§ Action item
Count the lines in the records below that contain the word "Since", and give only that number.

- - -

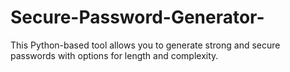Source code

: # Secure-Password-Generator-
This Python-based tool allows you to generate strong and secure passwords with options for length and complexity.
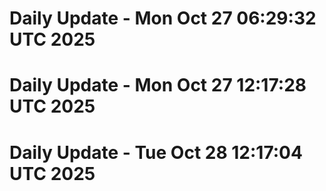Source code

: # Daily Update - Mon Oct 27 06:29:32 UTC 2025
# Daily Update - Mon Oct 27 12:17:28 UTC 2025
# Daily Update - Tue Oct 28 12:17:04 UTC 2025
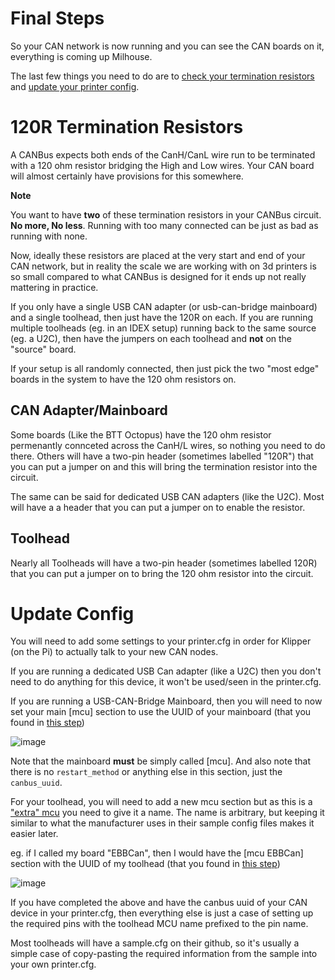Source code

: # Final Steps

So your CAN network is now running and you can see the CAN boards on it, everything is coming up Milhouse.

The last few things you need to do are to [check your termination resistors](#120r-termination-resistors) and [update your printer config](#update-config).

# 120R Termination Resistors

A CANBus expects both ends of the CanH/CanL wire run to be terminated with a 120 ohm resistor bridging the High and Low wires. Your CAN board will almost certainly have provisions for this somewhere.

**Note**

You want to have **two** of these termination resistors in your CANBus circuit. **No more, No less**. Running with too many connected can be just as bad as running with none.

Now, ideally these resistors are placed at the very start and end of your CAN network, but in reality the scale we are working with on 3d printers is so small compared to what CANBus is designed for it ends up not really mattering in practice.

If you only have a single USB CAN adapter (or usb-can-bridge mainboard) and a single toolhead, then just have the 120R on each. If you are running multiple toolheads (eg. in an IDEX setup) running back to the same source (eg. a U2C), then have the jumpers on each toolhead and **not** on the "source" board.

If your setup is all randomly connected, then just pick the two "most edge" boards in the system to have the 120 ohm resistors on.

## CAN Adapter/Mainboard

Some boards (Like the BTT Octopus) have the 120 ohm resistor permenantly connceted across the CanH/L wires, so nothing you need to do there. Others will have a two-pin header (sometimes labelled "120R") that you can put a jumper on and this will bring the termination resistor into the circuit.

The same can be said for dedicated USB CAN adapters (like the U2C). Most will have a a header that you can put a jumper on to enable the resistor.

## Toolhead

Nearly all Toolheads will have a two-pin header (sometimes labelled 120R) that you can put a jumper on to bring the 120 ohm resistor into the circuit.


# Update Config

You will need to add some settings to your printer.cfg in order for Klipper (on the Pi) to actually talk to your new CAN nodes.

If you are running a dedicated USB Can adapter (like a U2C) then you don't need to do anything for this device, it won't be used/seen in the printer.cfg.

If you are running a USB-CAN-Bridge Mainboard, then you will need to now set your main [mcu] section to use the UUID of your mainboard (that you found in [this step](./mainboard_flashing#klipper-is-now-installed))

![image](https://github.com/Esoterical/voron_canbus/assets/124253477/11040725-aa0f-4f98-bb8d-df4420320096)


Note that the mainboard **must** be simply called [mcu]. And also note that there is no `restart_method` or anything else in this section, just the `canbus_uuid`.

For your toolhead, you will need to add a new mcu section but as this is a ["extra" mcu](https://www.klipper3d.org/Config_Reference.html#mcu-my_extra_mcu) you need to give it a name. The name is arbitrary, but keeping it similar to what the manufacturer uses in their sample config files makes it easier later.

eg. if I called my board "EBBCan", then I would have the [mcu EBBCan] section with the UUID of my toolhead (that you found in [this step](./toolhead_flashing#klipper-is-now-installed))

![image](https://github.com/Esoterical/voron_canbus/assets/124253477/4f3d2478-490b-41d9-8ee1-322d4a7f8117)


If you have completed the above and have the canbus uuid of your CAN device in your printer.cfg, then everything else is just a case of setting up the required pins with the toolhead MCU name prefixed to the pin name. 

Most toolheads will have a sample.cfg on their github, so it's usually a simple case of copy-pasting the required information from the sample into your own printer.cfg.

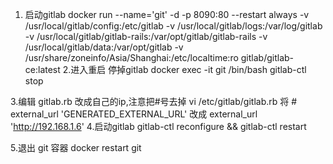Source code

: 1. 启动gitlab
docker run --name='git' -d -p 8090:80 --restart always -v /usr/local/gitlab/config:/etc/gitlab -v /usr/local/gitlab/logs:/var/log/gitlab -v /usr/local/gitlab/gitlab-rails:/var/opt/gitlab/gitlab-rails -v /usr/local/gitlab/data:/var/opt/gitlab -v /usr/share/zoneinfo/Asia/Shanghai:/etc/localtime:ro gitlab/gitlab-ce:latest
2.进入重启 停掉gitlab
docker exec -it git /bin/bash
gitlab-ctl stop

3.编辑 gitlab.rb 改成自己的ip,注意把#号去掉
vi /etc/gitlab/gitlab.rb
将 # external_url 'GENERATED_EXTERNAL_URL' 改成   external_url 'http://192.168.1.6' 
4.启动gitlab
gitlab-ctl reconfigure && gitlab-ctl restart 

5.退出 git 容器
docker restart git
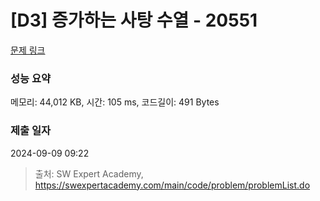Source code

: # [D3] 증가하는 사탕 수열 - 20551 

[문제 링크](https://swexpertacademy.com/main/code/problem/problemDetail.do?contestProbId=AY4XhKTKU0IDFARM) 

### 성능 요약

메모리: 44,012 KB, 시간: 105 ms, 코드길이: 491 Bytes

### 제출 일자

2024-09-09 09:22



> 출처: SW Expert Academy, https://swexpertacademy.com/main/code/problem/problemList.do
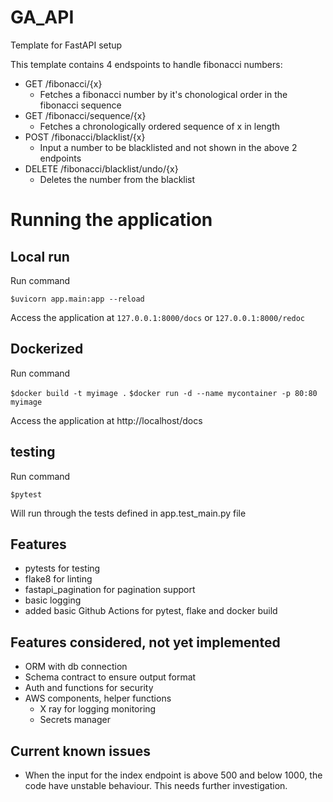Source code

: # GA_API

Template for FastAPI setup

This template contains 4 endspoints to handle fibonacci numbers:

- GET /fibonacci/{x}
  - Fetches a fibonacci number by it's chonological order in the fibonacci sequence
- GET /fibonacci/sequence/{x}
  - Fetches a chronologically ordered sequence of x in length
- POST /fibonacci/blacklist/{x}
  - Input a number to be blacklisted and not shown in the above 2 endpoints
- DELETE /fibonacci/blacklist/undo/{x}
  - Deletes the number from the blacklist

# Running the application

## Local run

Run command

`$uvicorn app.main:app --reload`

Access the application at `127.0.0.1:8000/docs` or `127.0.0.1:8000/redoc`

## Dockerized

Run command

`$docker build -t myimage .`
`$docker run -d --name mycontainer -p 80:80 myimage`

Access the application at http://localhost/docs

## testing

Run command

`$pytest`

Will run through the tests defined in app.test_main.py file

## Features

- pytests for testing
- flake8 for linting
- fastapi_pagination for pagination support
- basic logging
- added basic Github Actions for pytest, flake and docker build

## Features considered, not yet implemented

- ORM with db connection
- Schema contract to ensure output format
- Auth and functions for security
- AWS components, helper functions
  - X ray for logging monitoring
  - Secrets manager

## Current known issues

- When the input for the index endpoint is above 500 and below 1000, the code have unstable behaviour. This needs further investigation.
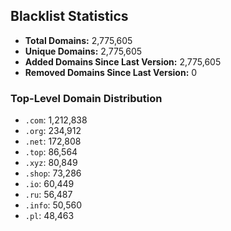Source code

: ## Blacklist Statistics

- **Total Domains:** 2,775,605
- **Unique Domains:** 2,775,605
- **Added Domains Since Last Version:** 2,775,605
- **Removed Domains Since Last Version:** 0

### Top-Level Domain Distribution

-  `.com`: 1,212,838
-  `.org`: 234,912
-  `.net`: 172,808
-  `.top`: 86,564
-  `.xyz`: 80,849
-  `.shop`: 73,286
-  `.io`: 60,449
-  `.ru`: 56,487
-  `.info`: 50,560
-  `.pl`: 48,463
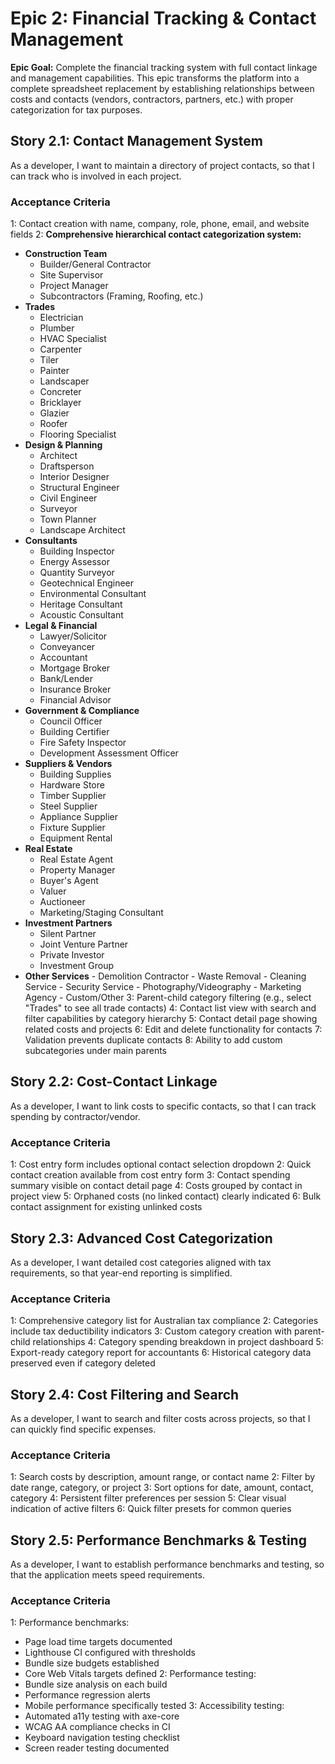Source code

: # Epic 2: Financial Tracking & Contact Management

**Epic Goal:** Complete the financial tracking system with full contact linkage and management capabilities. This epic transforms the platform into a complete spreadsheet replacement by establishing relationships between costs and contacts (vendors, contractors, partners, etc.) with proper categorization for tax purposes.

## Story 2.1: Contact Management System

As a developer,
I want to maintain a directory of project contacts,
so that I can track who is involved in each project.

### Acceptance Criteria

1: Contact creation with name, company, role, phone, email, and website fields
2: **Comprehensive hierarchical contact categorization system:**

- **Construction Team**
  - Builder/General Contractor
  - Site Supervisor
  - Project Manager
  - Subcontractors (Framing, Roofing, etc.)
- **Trades**
  - Electrician
  - Plumber
  - HVAC Specialist
  - Carpenter
  - Tiler
  - Painter
  - Landscaper
  - Concreter
  - Bricklayer
  - Glazier
  - Roofer
  - Flooring Specialist
- **Design & Planning**
  - Architect
  - Draftsperson
  - Interior Designer
  - Structural Engineer
  - Civil Engineer
  - Surveyor
  - Town Planner
  - Landscape Architect
- **Consultants**
  - Building Inspector
  - Energy Assessor
  - Quantity Surveyor
  - Geotechnical Engineer
  - Environmental Consultant
  - Heritage Consultant
  - Acoustic Consultant
- **Legal & Financial**
  - Lawyer/Solicitor
  - Conveyancer
  - Accountant
  - Mortgage Broker
  - Bank/Lender
  - Insurance Broker
  - Financial Advisor
- **Government & Compliance**
  - Council Officer
  - Building Certifier
  - Fire Safety Inspector
  - Development Assessment Officer
- **Suppliers & Vendors**
  - Building Supplies
  - Hardware Store
  - Timber Supplier
  - Steel Supplier
  - Appliance Supplier
  - Fixture Supplier
  - Equipment Rental
- **Real Estate**
  - Real Estate Agent
  - Property Manager
  - Buyer's Agent
  - Valuer
  - Auctioneer
  - Marketing/Staging Consultant
- **Investment Partners**
  - Silent Partner
  - Joint Venture Partner
  - Private Investor
  - Investment Group
- **Other Services** - Demolition Contractor - Waste Removal - Cleaning Service - Security Service - Photography/Videography - Marketing Agency - Custom/Other
  3: Parent-child category filtering (e.g., select "Trades" to see all trade contacts)
  4: Contact list view with search and filter capabilities by category hierarchy
  5: Contact detail page showing related costs and projects
  6: Edit and delete functionality for contacts
  7: Validation prevents duplicate contacts
  8: Ability to add custom subcategories under main parents

## Story 2.2: Cost-Contact Linkage

As a developer,
I want to link costs to specific contacts,
so that I can track spending by contractor/vendor.

### Acceptance Criteria

1: Cost entry form includes optional contact selection dropdown
2: Quick contact creation available from cost entry form
3: Contact spending summary visible on contact detail page
4: Costs grouped by contact in project view
5: Orphaned costs (no linked contact) clearly indicated
6: Bulk contact assignment for existing unlinked costs

## Story 2.3: Advanced Cost Categorization

As a developer,
I want detailed cost categories aligned with tax requirements,
so that year-end reporting is simplified.

### Acceptance Criteria

1: Comprehensive category list for Australian tax compliance
2: Categories include tax deductibility indicators
3: Custom category creation with parent-child relationships
4: Category spending breakdown in project dashboard
5: Export-ready category report for accountants
6: Historical category data preserved even if category deleted

## Story 2.4: Cost Filtering and Search

As a developer,
I want to search and filter costs across projects,
so that I can quickly find specific expenses.

### Acceptance Criteria

1: Search costs by description, amount range, or contact name
2: Filter by date range, category, or project
3: Sort options for date, amount, contact, category
4: Persistent filter preferences per session
5: Clear visual indication of active filters
6: Quick filter presets for common queries

## Story 2.5: Performance Benchmarks & Testing

As a developer,
I want to establish performance benchmarks and testing,
so that the application meets speed requirements.

### Acceptance Criteria

1: Performance benchmarks:

- Page load time targets documented
- Lighthouse CI configured with thresholds
- Bundle size budgets established
- Core Web Vitals targets defined
  2: Performance testing:
- Bundle size analysis on each build
- Performance regression alerts
- Mobile performance specifically tested
  3: Accessibility testing:
- Automated a11y testing with axe-core
- WCAG AA compliance checks in CI
- Keyboard navigation testing checklist
- Screen reader testing documented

- - -

§ Answer space
2